Ok so it’s pretty obvious what I got up to this morning but I have to share a few things.
This was kind of a birthday present for myself.
I have for many years had a fear of heights.
I thought a great way to face my fear was to take the hardest path up the steepest part of Bali’s highest mountain/volcano, Mt Agung.
I took inspiration from the legendary Nadine Champion and wore her shirt on my trek to help keep me focused.
I am 100% serious when I say this.
It was without a doubt one of the toughest things I have ever undertaken in my life (the hardest was fighting world kickboxing champ Chris Johnson many years ago).
I spent considerable time researching this trek on sites such as Tripadvisor.com and was often met with a variety of responses from ‘it’s easy’ to ‘it’s very challenging’.
Let me tell you something from my own experience. It was torturous. My two hours sleep the night before definitely didn’t help. The top of the volcano is 3100 metres above sea level but the trek actually ends up being about 6km up and 6km down due to all the traversing you have to do. You begin at 1am to get to the top by 5am to ensure that you see the sunrise. You get no respite. None.
Now I’m a fit guy but this volcano served me humble pie in doses. I had my own guide and there were only 4 other tourists on the trek that night. I was without a doubt the slowest.
I was seriously struggling. At the bottom I’d take a rest about every few hundred metres then every 100 metres then every 50 and the last few hundred metres I was taking a break about every 20. It was tough. Very tough
I had about an hour head start with my guide from the others and was overtaken by a young French couple about 1/3 of the way in.
Then the other two, a Czech guy and a Korean woman both left me for dead.
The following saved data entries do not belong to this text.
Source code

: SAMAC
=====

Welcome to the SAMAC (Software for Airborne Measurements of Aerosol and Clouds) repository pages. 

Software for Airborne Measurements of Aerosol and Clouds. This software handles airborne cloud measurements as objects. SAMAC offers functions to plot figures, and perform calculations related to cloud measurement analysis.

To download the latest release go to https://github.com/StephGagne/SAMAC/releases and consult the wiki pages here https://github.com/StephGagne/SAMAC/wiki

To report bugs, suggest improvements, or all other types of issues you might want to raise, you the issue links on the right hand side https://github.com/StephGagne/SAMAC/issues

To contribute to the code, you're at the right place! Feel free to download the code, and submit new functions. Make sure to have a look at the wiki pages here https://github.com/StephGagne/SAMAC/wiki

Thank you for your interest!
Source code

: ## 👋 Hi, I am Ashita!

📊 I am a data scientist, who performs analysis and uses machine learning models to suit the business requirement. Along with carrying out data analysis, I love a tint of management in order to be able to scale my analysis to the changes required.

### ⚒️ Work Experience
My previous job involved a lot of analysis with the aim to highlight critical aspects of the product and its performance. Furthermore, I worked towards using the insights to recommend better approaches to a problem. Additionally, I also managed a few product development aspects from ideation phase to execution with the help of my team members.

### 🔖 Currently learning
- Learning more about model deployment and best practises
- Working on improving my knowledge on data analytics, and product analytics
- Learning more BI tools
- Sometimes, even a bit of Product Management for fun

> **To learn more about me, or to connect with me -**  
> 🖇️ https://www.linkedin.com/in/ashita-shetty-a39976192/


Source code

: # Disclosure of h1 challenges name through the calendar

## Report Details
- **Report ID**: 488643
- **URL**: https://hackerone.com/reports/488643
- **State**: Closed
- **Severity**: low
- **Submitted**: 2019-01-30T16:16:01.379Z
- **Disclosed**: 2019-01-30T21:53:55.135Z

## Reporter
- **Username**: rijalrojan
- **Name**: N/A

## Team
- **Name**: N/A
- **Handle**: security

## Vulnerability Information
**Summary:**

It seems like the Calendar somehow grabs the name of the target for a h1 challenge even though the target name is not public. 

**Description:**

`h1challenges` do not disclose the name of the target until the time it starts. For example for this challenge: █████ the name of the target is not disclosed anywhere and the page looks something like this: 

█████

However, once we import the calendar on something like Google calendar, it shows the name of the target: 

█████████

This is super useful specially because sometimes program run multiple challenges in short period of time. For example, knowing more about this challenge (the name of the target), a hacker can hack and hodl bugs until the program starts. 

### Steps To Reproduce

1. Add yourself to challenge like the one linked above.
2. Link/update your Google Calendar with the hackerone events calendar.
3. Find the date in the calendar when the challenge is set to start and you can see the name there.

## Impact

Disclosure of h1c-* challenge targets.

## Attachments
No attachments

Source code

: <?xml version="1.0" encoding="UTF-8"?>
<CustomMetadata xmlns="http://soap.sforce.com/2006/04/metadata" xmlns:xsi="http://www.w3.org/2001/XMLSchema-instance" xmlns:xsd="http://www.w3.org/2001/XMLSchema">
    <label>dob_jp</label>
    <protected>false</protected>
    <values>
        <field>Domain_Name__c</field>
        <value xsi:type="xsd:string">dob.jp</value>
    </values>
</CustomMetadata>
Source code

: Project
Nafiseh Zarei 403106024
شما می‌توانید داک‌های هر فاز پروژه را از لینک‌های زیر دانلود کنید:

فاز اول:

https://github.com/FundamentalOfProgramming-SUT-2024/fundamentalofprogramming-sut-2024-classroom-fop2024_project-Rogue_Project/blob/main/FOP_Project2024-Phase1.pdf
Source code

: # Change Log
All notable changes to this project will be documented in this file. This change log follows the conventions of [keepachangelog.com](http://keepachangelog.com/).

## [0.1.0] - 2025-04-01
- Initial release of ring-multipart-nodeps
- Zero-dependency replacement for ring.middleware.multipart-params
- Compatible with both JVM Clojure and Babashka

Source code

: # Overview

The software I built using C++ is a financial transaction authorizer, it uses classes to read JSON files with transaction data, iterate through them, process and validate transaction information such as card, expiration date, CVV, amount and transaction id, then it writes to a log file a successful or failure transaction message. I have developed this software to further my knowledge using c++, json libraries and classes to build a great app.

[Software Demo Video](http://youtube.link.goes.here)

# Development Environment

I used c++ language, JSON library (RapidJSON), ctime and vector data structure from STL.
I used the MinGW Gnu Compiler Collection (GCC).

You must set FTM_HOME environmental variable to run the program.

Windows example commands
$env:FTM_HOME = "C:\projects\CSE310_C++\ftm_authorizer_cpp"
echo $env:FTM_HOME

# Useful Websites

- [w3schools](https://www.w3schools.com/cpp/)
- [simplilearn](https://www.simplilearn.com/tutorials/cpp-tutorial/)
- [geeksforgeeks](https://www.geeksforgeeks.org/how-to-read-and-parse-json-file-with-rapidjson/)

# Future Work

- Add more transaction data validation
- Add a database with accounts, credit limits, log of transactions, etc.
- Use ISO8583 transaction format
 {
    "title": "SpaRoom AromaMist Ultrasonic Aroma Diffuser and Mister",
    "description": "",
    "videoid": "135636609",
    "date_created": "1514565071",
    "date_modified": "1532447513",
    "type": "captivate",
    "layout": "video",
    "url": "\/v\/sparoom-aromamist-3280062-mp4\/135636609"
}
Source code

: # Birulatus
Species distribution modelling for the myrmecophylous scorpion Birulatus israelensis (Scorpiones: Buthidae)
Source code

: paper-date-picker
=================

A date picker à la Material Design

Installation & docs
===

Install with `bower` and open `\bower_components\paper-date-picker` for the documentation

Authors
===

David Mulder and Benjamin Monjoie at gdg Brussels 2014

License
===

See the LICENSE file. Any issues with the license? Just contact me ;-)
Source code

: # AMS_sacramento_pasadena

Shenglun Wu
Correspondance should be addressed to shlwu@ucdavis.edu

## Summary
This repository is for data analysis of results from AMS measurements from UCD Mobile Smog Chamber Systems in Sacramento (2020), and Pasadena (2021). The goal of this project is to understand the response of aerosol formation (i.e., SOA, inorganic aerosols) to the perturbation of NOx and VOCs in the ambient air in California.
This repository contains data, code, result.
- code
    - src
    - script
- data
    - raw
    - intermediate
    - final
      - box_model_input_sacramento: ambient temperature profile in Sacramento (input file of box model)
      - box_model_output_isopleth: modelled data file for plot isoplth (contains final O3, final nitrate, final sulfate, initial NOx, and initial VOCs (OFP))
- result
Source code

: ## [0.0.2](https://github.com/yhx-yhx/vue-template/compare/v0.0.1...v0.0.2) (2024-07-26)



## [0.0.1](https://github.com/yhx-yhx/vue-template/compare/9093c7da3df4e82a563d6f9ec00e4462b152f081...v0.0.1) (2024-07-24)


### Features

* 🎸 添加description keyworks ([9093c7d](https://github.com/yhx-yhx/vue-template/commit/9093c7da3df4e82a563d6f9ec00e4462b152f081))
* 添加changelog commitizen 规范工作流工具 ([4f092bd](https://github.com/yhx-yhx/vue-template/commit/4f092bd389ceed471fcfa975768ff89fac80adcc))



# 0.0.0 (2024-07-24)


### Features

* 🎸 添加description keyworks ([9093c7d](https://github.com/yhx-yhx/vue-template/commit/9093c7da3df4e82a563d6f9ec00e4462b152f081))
I was blown away at how well they climbed up and down the volcano (although the Korean chic definitely struggled in the decent).
The top third of the trek had me seriously considering pulling the pin. It was so sketchy and so hard to breath I was exhausted with every step ( can only imagine what Everest is like).
Going up took over 4 1/2 hours. You begin in the jungle in the dark and proceed up till about the 2000 metres mark where there is no vegetation, just jagged lava. At this point I was literally crawling on all fours as I was paranoid about losing my balance and falling.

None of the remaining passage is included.